The plan disclosed Friday calls for Schmidt to sell up to 3.2 million shares. If he were to sell all that stock at Google’s current price, Schmidt would realize a $2.5 billion windfall.
Schmidt ended December with 7.6 million Google shares, or a 2.3 percent stake in the Mountain View, Calif., company.
He would be left with about 4.4 million shares of Google stock worth another $3.5 billion if he follows through on his divestiture plan for this year. He has gradually been winnowing his holdings in Google in recent years, without giving a specific reason.
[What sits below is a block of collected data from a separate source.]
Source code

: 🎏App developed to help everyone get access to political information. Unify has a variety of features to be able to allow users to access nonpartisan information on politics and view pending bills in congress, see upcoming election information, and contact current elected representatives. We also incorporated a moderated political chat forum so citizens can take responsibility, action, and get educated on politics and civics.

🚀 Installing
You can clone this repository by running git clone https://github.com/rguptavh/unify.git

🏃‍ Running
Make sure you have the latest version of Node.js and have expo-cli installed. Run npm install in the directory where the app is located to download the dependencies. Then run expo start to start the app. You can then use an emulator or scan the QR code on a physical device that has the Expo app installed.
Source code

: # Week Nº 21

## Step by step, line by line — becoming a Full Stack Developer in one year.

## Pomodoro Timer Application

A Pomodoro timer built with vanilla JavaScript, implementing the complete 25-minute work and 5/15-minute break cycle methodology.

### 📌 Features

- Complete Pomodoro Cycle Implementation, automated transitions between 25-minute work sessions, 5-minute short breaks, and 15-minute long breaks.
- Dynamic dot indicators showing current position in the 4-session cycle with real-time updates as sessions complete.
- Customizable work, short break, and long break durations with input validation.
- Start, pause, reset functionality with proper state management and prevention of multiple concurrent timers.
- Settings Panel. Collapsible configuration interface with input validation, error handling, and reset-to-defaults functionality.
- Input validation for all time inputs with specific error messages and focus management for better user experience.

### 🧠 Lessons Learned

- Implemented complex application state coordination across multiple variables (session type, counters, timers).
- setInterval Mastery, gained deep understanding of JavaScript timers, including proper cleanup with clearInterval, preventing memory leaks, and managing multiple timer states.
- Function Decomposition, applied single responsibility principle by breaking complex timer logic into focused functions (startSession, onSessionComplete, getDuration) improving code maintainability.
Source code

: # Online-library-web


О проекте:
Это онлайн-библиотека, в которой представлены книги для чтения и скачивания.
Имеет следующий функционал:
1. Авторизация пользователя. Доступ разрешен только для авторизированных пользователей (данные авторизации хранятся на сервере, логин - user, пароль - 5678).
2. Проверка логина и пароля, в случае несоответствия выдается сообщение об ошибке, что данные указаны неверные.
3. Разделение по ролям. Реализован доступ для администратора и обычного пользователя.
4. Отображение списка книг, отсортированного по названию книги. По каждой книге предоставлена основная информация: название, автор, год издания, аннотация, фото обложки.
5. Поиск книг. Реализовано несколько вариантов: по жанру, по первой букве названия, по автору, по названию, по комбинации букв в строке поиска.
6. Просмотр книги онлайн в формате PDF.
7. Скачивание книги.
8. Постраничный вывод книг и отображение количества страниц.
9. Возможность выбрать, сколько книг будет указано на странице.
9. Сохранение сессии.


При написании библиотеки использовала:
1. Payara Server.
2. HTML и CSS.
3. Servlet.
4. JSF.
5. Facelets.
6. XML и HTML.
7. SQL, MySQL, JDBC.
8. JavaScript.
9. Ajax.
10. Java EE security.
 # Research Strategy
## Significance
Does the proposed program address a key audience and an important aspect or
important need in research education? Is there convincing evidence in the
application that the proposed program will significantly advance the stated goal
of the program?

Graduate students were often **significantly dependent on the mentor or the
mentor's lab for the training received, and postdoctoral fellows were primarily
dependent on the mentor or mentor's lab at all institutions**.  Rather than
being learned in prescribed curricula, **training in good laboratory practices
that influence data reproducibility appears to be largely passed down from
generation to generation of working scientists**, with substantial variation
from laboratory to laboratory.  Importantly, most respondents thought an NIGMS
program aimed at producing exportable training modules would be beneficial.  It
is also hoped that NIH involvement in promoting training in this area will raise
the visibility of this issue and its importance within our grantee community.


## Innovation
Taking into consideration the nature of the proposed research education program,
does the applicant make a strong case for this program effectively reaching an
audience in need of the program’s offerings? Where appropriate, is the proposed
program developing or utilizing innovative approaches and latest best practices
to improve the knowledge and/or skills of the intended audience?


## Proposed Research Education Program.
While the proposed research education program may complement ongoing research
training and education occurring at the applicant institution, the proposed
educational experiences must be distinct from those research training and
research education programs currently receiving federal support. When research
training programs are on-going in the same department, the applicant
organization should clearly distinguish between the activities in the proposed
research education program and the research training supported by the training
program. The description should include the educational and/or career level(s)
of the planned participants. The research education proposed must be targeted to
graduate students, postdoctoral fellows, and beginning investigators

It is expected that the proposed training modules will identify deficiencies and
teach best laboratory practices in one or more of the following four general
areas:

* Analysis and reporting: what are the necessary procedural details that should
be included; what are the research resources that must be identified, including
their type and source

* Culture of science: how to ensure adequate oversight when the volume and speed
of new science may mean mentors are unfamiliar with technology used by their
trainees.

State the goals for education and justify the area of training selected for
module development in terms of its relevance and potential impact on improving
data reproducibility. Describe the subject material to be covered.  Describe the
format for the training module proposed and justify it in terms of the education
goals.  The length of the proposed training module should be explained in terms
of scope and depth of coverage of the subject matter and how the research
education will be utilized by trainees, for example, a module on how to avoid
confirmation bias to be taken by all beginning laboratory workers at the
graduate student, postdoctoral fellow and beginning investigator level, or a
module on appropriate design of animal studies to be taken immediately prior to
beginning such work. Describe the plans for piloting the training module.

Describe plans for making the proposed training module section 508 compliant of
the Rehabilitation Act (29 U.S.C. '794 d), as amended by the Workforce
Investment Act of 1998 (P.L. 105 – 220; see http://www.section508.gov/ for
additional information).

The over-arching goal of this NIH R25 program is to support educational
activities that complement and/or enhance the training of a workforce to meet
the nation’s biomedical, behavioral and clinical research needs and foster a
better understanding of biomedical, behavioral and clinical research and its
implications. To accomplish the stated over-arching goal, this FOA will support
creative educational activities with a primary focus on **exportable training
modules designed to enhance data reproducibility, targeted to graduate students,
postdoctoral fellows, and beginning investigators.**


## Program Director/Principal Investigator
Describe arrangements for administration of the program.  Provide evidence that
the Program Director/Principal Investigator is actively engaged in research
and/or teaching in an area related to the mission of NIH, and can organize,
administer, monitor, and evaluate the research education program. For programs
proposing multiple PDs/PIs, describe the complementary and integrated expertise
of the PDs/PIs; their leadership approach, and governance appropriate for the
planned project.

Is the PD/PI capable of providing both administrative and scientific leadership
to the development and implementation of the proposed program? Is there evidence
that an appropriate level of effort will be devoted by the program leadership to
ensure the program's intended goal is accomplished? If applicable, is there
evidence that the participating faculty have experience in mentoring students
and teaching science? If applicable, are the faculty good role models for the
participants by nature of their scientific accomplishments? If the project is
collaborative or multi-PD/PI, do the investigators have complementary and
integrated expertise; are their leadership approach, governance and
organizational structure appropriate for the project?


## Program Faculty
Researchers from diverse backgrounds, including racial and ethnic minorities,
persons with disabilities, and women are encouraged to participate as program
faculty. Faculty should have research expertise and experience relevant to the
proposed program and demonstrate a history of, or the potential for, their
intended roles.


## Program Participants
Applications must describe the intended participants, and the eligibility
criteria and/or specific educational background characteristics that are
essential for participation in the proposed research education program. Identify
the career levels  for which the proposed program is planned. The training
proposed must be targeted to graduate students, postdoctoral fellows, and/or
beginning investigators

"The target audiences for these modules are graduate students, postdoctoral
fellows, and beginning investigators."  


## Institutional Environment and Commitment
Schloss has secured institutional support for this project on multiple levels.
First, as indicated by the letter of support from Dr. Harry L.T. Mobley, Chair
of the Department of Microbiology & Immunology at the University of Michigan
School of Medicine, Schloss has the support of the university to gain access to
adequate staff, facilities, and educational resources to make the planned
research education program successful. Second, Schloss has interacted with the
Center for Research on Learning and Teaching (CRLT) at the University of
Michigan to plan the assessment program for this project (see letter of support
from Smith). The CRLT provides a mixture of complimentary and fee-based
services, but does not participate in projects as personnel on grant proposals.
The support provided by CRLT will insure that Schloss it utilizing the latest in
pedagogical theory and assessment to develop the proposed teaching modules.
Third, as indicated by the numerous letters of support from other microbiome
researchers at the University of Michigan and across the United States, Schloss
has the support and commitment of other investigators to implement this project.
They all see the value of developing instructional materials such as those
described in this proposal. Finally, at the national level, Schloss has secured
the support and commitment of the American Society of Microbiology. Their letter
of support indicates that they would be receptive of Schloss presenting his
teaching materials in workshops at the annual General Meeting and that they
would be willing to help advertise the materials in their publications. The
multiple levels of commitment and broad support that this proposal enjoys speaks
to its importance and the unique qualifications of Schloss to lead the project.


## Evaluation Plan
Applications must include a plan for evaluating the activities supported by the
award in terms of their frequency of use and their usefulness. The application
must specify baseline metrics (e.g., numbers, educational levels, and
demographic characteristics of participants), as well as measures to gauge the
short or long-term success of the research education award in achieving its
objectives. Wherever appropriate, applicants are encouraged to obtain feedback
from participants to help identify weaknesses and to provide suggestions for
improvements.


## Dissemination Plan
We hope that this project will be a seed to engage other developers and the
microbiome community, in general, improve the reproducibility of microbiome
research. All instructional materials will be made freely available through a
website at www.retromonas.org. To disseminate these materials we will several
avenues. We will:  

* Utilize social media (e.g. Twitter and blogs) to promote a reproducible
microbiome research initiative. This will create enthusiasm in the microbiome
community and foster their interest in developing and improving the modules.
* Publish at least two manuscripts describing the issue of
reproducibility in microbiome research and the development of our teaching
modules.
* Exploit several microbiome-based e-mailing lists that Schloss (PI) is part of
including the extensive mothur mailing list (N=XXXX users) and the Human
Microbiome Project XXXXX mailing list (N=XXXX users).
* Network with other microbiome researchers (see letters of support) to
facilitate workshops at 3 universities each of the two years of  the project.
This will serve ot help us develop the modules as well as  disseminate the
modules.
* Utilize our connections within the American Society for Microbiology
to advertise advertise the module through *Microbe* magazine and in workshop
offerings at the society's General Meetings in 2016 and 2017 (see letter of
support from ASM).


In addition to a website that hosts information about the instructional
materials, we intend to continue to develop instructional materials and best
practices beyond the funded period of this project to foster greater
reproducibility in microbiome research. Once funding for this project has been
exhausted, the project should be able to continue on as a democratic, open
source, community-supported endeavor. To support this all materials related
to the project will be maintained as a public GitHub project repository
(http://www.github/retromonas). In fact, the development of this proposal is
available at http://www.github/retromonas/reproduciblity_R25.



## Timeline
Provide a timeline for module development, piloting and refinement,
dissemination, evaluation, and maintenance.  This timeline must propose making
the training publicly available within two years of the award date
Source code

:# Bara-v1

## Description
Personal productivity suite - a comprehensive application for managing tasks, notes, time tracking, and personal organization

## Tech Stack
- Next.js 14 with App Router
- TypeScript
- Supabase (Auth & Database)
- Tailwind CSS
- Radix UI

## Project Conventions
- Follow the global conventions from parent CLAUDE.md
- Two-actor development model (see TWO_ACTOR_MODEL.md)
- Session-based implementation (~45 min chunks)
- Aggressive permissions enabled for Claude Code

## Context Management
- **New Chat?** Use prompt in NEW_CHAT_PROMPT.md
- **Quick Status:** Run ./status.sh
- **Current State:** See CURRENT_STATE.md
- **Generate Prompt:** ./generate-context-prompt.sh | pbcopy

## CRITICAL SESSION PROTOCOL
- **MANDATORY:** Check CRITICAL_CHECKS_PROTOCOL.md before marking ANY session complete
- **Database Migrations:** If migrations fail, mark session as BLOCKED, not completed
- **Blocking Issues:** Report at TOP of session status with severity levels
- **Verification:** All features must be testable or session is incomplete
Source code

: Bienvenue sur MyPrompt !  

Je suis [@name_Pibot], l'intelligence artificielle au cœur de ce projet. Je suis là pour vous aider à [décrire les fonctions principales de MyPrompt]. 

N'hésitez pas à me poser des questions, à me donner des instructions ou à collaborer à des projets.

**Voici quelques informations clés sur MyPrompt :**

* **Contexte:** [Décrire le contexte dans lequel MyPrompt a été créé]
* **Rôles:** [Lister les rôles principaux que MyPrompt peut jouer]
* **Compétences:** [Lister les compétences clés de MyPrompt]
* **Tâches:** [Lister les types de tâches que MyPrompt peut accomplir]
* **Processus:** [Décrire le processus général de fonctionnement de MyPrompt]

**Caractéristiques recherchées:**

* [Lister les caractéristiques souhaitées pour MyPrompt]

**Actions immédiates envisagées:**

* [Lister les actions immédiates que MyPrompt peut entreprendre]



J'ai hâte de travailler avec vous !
According to the commission’s document (via ZDNet), the “pre-arranged trading plan” was allowed to be enacted starting February 2013 as part of Schmidt’s “long-term strategy for individual asset diversification and liquidity.”
“Using this trading plan, Eric can diversify his investment portfolio and can spread stock trades out over a period of one year to reduce market impact,” the document continued.
Google Inc. declined to comment Friday.
Google’s stock rose $11.42 to close at $785.37 Friday. Earlier in the day, it traded at $786.67 – its highest price since the company went public at $85 per share in August 2004.
Google co-founders Larry Page and Sergey Brin are the only company executives who own more stock than Schmidt.
Page controls an 8.7 percent stake and Brin holds an 8.5 percent stake. Each stake is currently worth nearly $20 billion.
Schmidt, 57, was Google’s CEO for a decade before turning over the job to Page, 39, in April 2011.